Editor’s Note: More than 137 years ago, my great grandparents Amand and Estelle Fey received “The Stages of Love” as a wedding present. That sweet series of five painted postcards hung in their house for 68 years, until Estelle died at 87 and Amand followed two weeks later. He was 90.
My mom loved the artwork as a child and brought it home with her after her grandpa’s funeral. She has hung it on the wall of every house she has lived in ever since. In fact, it’s hanging there now.
I saw it as I visited recently, and I thought it would make a perfect series for this blog.
So, for five posts, I’m going to write about C. Clyde Squires’ five stages of love. They are: Mother Love, Puppy Love, Accepted Love, Binding Love and Undying Love. On Monday I covered Mother Love. Wednesday, I wrote about Puppy Love. Today I am featuring:
I heard the whispers when my sister Kathy and her now husband Keith announced their engagement. But I’m a big fan of #finlkat, so I brushed them off.
“Did you know?” some people said in that just-north-of-gossip way people do. Then their voices dropped a little lower. “He doesn’t like cheese!”
When that admittedly startling revelation failed to raise an objection from me, they leaned in a little closer.
“What will the pizza in their house look like?!”
On one level, it’s a valid point. I mean, for the love of gouda, we live in Wisconsin! I will never understand how anyone can pass up on an extra melty grilled cheese sandwich on a cold winter Saturday afternoon. Or, even politely decline a nice, stretchy piece of lasagna — I always add extra cheese to my recipe.
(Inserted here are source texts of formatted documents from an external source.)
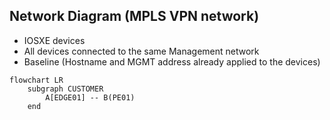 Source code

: ## Network Diagram (MPLS VPN network)

- IOSXE devices
- All devices connected to the same Management network
- Baseline (Hostname and MGMT address already applied to the devices)

```mermaid
flowchart LR
    subgraph CUSTOMER
        A[EDGE01] -- B(PE01)
    end
```
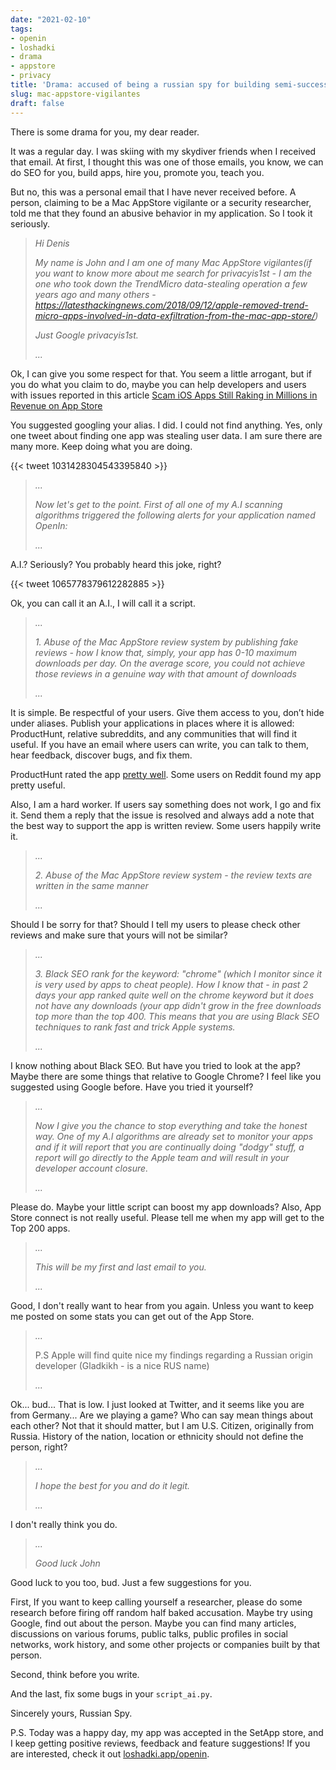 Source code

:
 ```yaml
---
date: "2021-02-10"
tags:
- openin
- loshadki
- drama
- appstore
- privacy
title: 'Drama: accused of being a russian spy for building semi-successful application and having a Russian last name'
slug: mac-appstore-vigilantes
draft: false
---
```


There is some drama for you, my dear reader.

It was a regular day. I was skiing with my skydiver friends when I received that email. At first, I thought this 
was one of those emails, you know, we can do SEO for you, build apps, hire you, promote you, teach you. 

But no, this 
was a personal email that I have never received before. A person, claiming to be a Mac AppStore vigilante 
or a security researcher, told me that they found an abusive behavior in my application. So I took it seriously.


> *Hi Denis*
> 
> *My name is John and I am one of many Mac AppStore vigilantes(if you want to know more about me search for*
> *privacyis1st - I am the one who took down the TrendMicro data-stealing operation a few years ago and*
> *many others - https://latesthackingnews.com/2018/09/12/apple-removed-trend-micro-apps-involved-in-data-exfiltration-from-the-mac-app-store/)*
>
> *Just Google privacyis1st.*
> 
> *...*

Ok, I can give you some respect for that. You seem a little arrogant, but if you do what you claim to do, maybe 
you can help developers and users with issues reported in this article [Scam iOS Apps Still Raking in Millions in Revenue on App Store](https://www.macrumors.com/2021/02/09/scam-apps-ios-making-millions-revenue/)

You suggested googling your alias. I did. I could not find anything. Yes, only one tweet about finding one app 
was stealing user data. I am sure there are many more. Keep doing what you are doing.

{{< tweet 1031428304543395840 >}}

> *...*
> 
> *Now let's get to the point. First of all one of my A.I scanning algorithms triggered the following*
> *alerts for your application named OpenIn:*
> 
> *...*

A.I.? Seriously? You probably heard this joke, right?

{{< tweet 1065778379612282885 >}}

Ok, you can call it an A.I., I will call it a script.

> *...*
> 
> *1. Abuse of the Mac AppStore review system by publishing fake reviews - how I know that, simply, your app has 0-10*
> *maximum downloads per day. On the average score, you could not achieve those reviews in a genuine way with*
> *that amount of downloads*
> 
> *...*

It is simple. Be respectful of your users. Give them access to you, don’t hide under aliases. Publish your applications 
in places where it is allowed: ProductHunt, relative subreddits, and any communities that will find it useful. If you
have an email where users can write, you can talk to them, hear feedback, discover bugs, and fix them.

ProductHunt rated the app [pretty well](https://www.producthunt.com/posts/openin-app). 
Some users on Reddit found my app pretty useful.

Also, I am a hard worker. If users say something does not work, I go and fix it. Send them a reply that the issue is 
resolved and always add a note that the best way to support the app is written review. Some users happily write it.

> *...*
> 
> *2. Abuse of the Mac AppStore review system - the review texts are written in the same manner*
> 
> *...*

Should I be sorry for that? Should I tell my users to please check other reviews and make sure that yours will not be similar? 

> *...*
> 
> *3. Black SEO rank for the keyword: "chrome" (which I monitor since it is very used by apps to cheat people).*
> *How I know that - in past 2 days your app ranked quite well on the chrome keyword but it does not have any*
> *downloads (your app didn't grow in the free downloads top more than the top 400. This means that you are*
> *using Black SEO techniques to rank fast and trick Apple systems.*
> 
> *...*

I know nothing about Black SEO. But have you tried to look at the app? Maybe there are some things that relative to Google Chrome?
I feel like you suggested using Google before. Have you tried it yourself?

> *...*
>
> *Now I give you the chance to stop everything and take the honest way.*
> *One of my A.I algorithms are already set to monitor your apps and if it will report that you are continually*
> *doing "dodgy" stuff, a report will go directly to the Apple team and will result in your developer account closure.*
>
> *...*

Please do. Maybe your little script can boost my app downloads? Also, App Store connect is not really useful. 
Please tell me when my app will get to the Top 200 apps.

> *...*
> 
> *This will be my first and last email to you.*
>
> *...*

Good, I don't really want to hear from you again. Unless you want to keep me posted on some stats you can get out of the App Store.

> *...*
>
> P.S Apple will find quite nice my findings regarding a Russian origin developer (Gladkikh - is a nice RUS name)
>
> *...*

Ok... bud... That is low. I just looked at Twitter, and it seems like you are from Germany... Are we playing a game? 
Who can say mean things about each other? Not that it should matter, but I am U.S. Citizen, originally from Russia.
History of the nation, location or ethnicity should not define the person, right?

> *...*
> 
> *I hope the best for you and do it legit.*
> 
> *...*

I don't really think you do.

> *...*
>
> *Good luck*
> *John*

Good luck to you too, bud. Just a few suggestions for you.

First, If you want to keep calling yourself a researcher,
please do some research before firing off random half baked accusation. Maybe try using Google, 
find out about the person. 
Maybe you can find many articles, discussions on various forums, public talks, public profiles in social networks, 
work history, and some other projects or companies built by that person.

Second, think before you write.

And the last, fix some bugs in your `script_ai.py`. 

Sincerely yours, Russian Spy. 

P.S. Today was a happy day, my app was accepted in the SetApp store, and I keep getting positive reviews,
feedback and feature suggestions! If you are interested, check it out [loshadki.app/openin](https://loshadki.app/openin/).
But, isn’t pizza the perfect universal example of celebrated individualism within a shared social setting? Pizza IS marriage if you think about it. You can share a pie and still enjoy your individual preferences. Leave the cheese off half, it certainly doesn’t affect your own ability to woof down a gooey slice.
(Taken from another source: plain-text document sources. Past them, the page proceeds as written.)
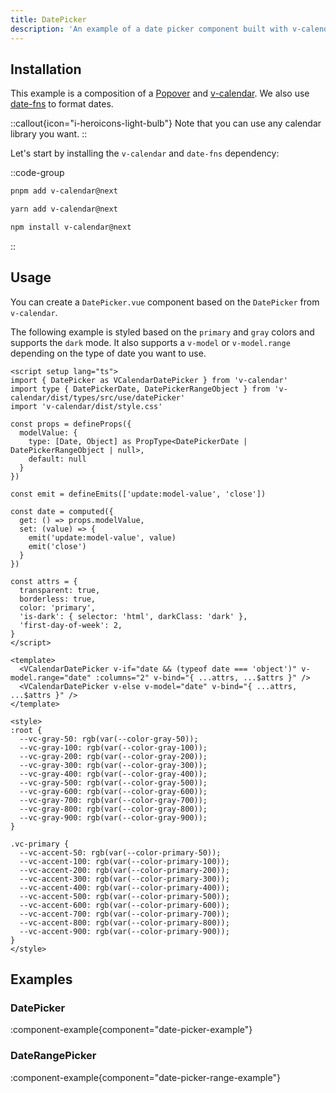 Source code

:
 ```yaml
---
title: DatePicker
description: 'An example of a date picker component built with v-calendar.'
---
```


## Installation

This example is a composition of a [Popover](/components/popover) and [v-calendar](https://github.com/nathanreyes/v-calendar). We also use [date-fns](https://date-fns.org/) to format dates.

::callout{icon="i-heroicons-light-bulb"}
Note that you can use any calendar library you want.
::

Let's start by installing the `v-calendar` and `date-fns` dependency:

::code-group

```bash [pnpm]
pnpm add v-calendar@next
```

```bash [yarn]
yarn add v-calendar@next
```

```bash [npm]
npm install v-calendar@next
```

::

## Usage

You can create a `DatePicker.vue` component based on the `DatePicker` from `v-calendar`.

The following example is styled based on the `primary` and `gray` colors and supports the `dark` mode. It also supports a `v-model` or `v-model.range` depending on the type of date you want to use.

```vue [components/DatePicker.vue]
<script setup lang="ts">
import { DatePicker as VCalendarDatePicker } from 'v-calendar'
import type { DatePickerDate, DatePickerRangeObject } from 'v-calendar/dist/types/src/use/datePicker'
import 'v-calendar/dist/style.css'

const props = defineProps({
  modelValue: {
    type: [Date, Object] as PropType<DatePickerDate | DatePickerRangeObject | null>,
    default: null
  }
})

const emit = defineEmits(['update:model-value', 'close'])

const date = computed({
  get: () => props.modelValue,
  set: (value) => {
    emit('update:model-value', value)
    emit('close')
  }
})

const attrs = {
  transparent: true,
  borderless: true,
  color: 'primary',
  'is-dark': { selector: 'html', darkClass: 'dark' },
  'first-day-of-week': 2,
}
</script>

<template>
  <VCalendarDatePicker v-if="date && (typeof date === 'object')" v-model.range="date" :columns="2" v-bind="{ ...attrs, ...$attrs }" />
  <VCalendarDatePicker v-else v-model="date" v-bind="{ ...attrs, ...$attrs }" />
</template>

<style>
:root {
  --vc-gray-50: rgb(var(--color-gray-50));
  --vc-gray-100: rgb(var(--color-gray-100));
  --vc-gray-200: rgb(var(--color-gray-200));
  --vc-gray-300: rgb(var(--color-gray-300));
  --vc-gray-400: rgb(var(--color-gray-400));
  --vc-gray-500: rgb(var(--color-gray-500));
  --vc-gray-600: rgb(var(--color-gray-600));
  --vc-gray-700: rgb(var(--color-gray-700));
  --vc-gray-800: rgb(var(--color-gray-800));
  --vc-gray-900: rgb(var(--color-gray-900));
}

.vc-primary {
  --vc-accent-50: rgb(var(--color-primary-50));
  --vc-accent-100: rgb(var(--color-primary-100));
  --vc-accent-200: rgb(var(--color-primary-200));
  --vc-accent-300: rgb(var(--color-primary-300));
  --vc-accent-400: rgb(var(--color-primary-400));
  --vc-accent-500: rgb(var(--color-primary-500));
  --vc-accent-600: rgb(var(--color-primary-600));
  --vc-accent-700: rgb(var(--color-primary-700));
  --vc-accent-800: rgb(var(--color-primary-800));
  --vc-accent-900: rgb(var(--color-primary-900));
}
</style>
```

## Examples

### DatePicker

:component-example{component="date-picker-example"}

### DateRangePicker

:component-example{component="date-picker-range-example"}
Given the opportunity, I always order a fresh mushroom pizza and almost everyone in my house says, “Fresh mushroom? Gross!” They’re mostly pepperoni people. Still, when my pizza arrives piping hot and not greasy at all, everyone wants to try a slice. And, they like it. Every time.
That’s the acceptance stage of love, when you recognize that your differences shouldn’t scare you because they’re going to make you both better, more interesting people.
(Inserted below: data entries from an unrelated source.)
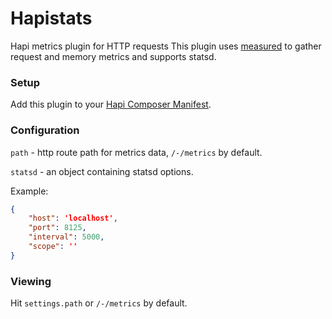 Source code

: # Hapistats

Hapi metrics plugin for HTTP requests This plugin uses [measured](https://github.com/felixge/node-measured) to gather request and memory metrics and supports statsd.

### Setup

Add this plugin to your [Hapi Composer Manifest](http://spumko.github.io/resource/api/#hapi-composer).

### Configuration

`path` - http route path for metrics data, `/-/metrics` by default.

`statsd` - an object containing statsd options.

Example:

```json
{
    "host": 'localhost',
    "port": 8125,
    "interval": 5000,
    "scope": ''
}
```

### Viewing

Hit `settings.path` or `/-/metrics` by default. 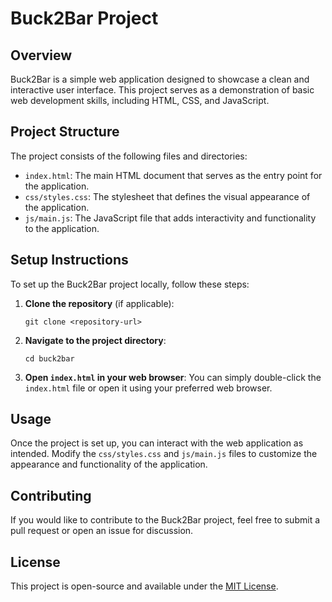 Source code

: # Buck2Bar Project

## Overview
Buck2Bar is a simple web application designed to showcase a clean and interactive user interface. This project serves as a demonstration of basic web development skills, including HTML, CSS, and JavaScript.

## Project Structure
The project consists of the following files and directories:

- `index.html`: The main HTML document that serves as the entry point for the application.
- `css/styles.css`: The stylesheet that defines the visual appearance of the application.
- `js/main.js`: The JavaScript file that adds interactivity and functionality to the application.

## Setup Instructions
To set up the Buck2Bar project locally, follow these steps:

1. **Clone the repository** (if applicable):
   ```
   git clone <repository-url>
   ```

2. **Navigate to the project directory**:
   ```
   cd buck2bar
   ```

3. **Open `index.html` in your web browser**:
   You can simply double-click the `index.html` file or open it using your preferred web browser.

## Usage
Once the project is set up, you can interact with the web application as intended. Modify the `css/styles.css` and `js/main.js` files to customize the appearance and functionality of the application.

## Contributing
If you would like to contribute to the Buck2Bar project, feel free to submit a pull request or open an issue for discussion.

## License
This project is open-source and available under the [MIT License](LICENSE). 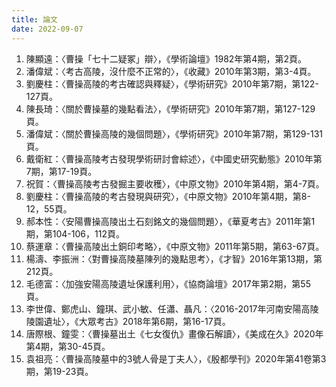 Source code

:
 ```yaml
---
title: 論文
date: 2022-09-07
---
```


1. 陳顯遠：〈曹操「七十二疑冢」辯〉，《學術論壇》1982年第4期，第2頁。
2. 潘偉斌：〈考古高陵，沒什麼不正常的〉，《收藏》2010年第3期，第3-4頁。
3. 劉慶柱：〈曹操高陵的考古確認與釋疑〉，《學術研究》2010年第7期，第122-127頁。
4. 陳長琦：〈關於曹操墓的幾點看法〉，《學術研究》2010年第7期，第127-129頁。
5. 潘偉斌：〈關於曹操高陵的幾個問題〉，《學術研究》2010年第7期，第129-131頁。
6. 戴衛紅：〈曹操高陵考古發現學術研討會綜述〉，《中國史研究動態》2010年第7期，第17-19頁。
7. 祝賀：〈曹操高陵考古發掘主要收穫〉，《中原文物》2010年第4期，第4-7頁。
8. 劉慶柱：〈曹操高陵的考古發現與研究〉，《中原文物》2010年第4期，第8-12，55頁。
9.  郝本性：〈安陽曹操高陵出土石刻銘文的幾個問題〉，《華夏考古》2011年第1期，第104-106，112頁。
10. 蔡運章：〈曹操高陵出土銅印考略〉，《中原文物》2011年第5期，第63-67頁。
11. 楊濤、李振洲：〈對曹操高陵墓陳列的幾點思考〉，《才智》2016年第13期，第212頁。
12. 毛德富：〈加強安陽高陵遺址保護利用〉，《協商論壇》2017年第2期，第55頁。
13. 李世偉、鄭虎山、鐘琪、武小敏、任瀟、聶凡：〈2016-2017年河南安陽高陵陵園遺址〉，《大眾考古》2018年第6期，第16-17頁。
14. 唐際根、鐘雯：〈曹操墓出土《七女復仇》畫像石解讀〉，《美成在久》2020年第4期，第30-45頁。
15. 袁祖亮：〈曹操高陵墓中的3號人骨是丁夫人〉，《殷都學刊》2020年第41卷第3期，第19-23頁。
When I think of all that Keith has brought to our family — the way he maintains his dignity in any situation, his extreme devotion to and generous definition of family, his sense of style and sizable stockpile of sophisticated suits — I am very glad my sister didn’t listen to any naysayers who tried to warn her about life with a cheese-o-phobe.
They’ve been married for eight years, been together for decades longer, and are walking tributes to their wedding vows — especially the in sickness and health part.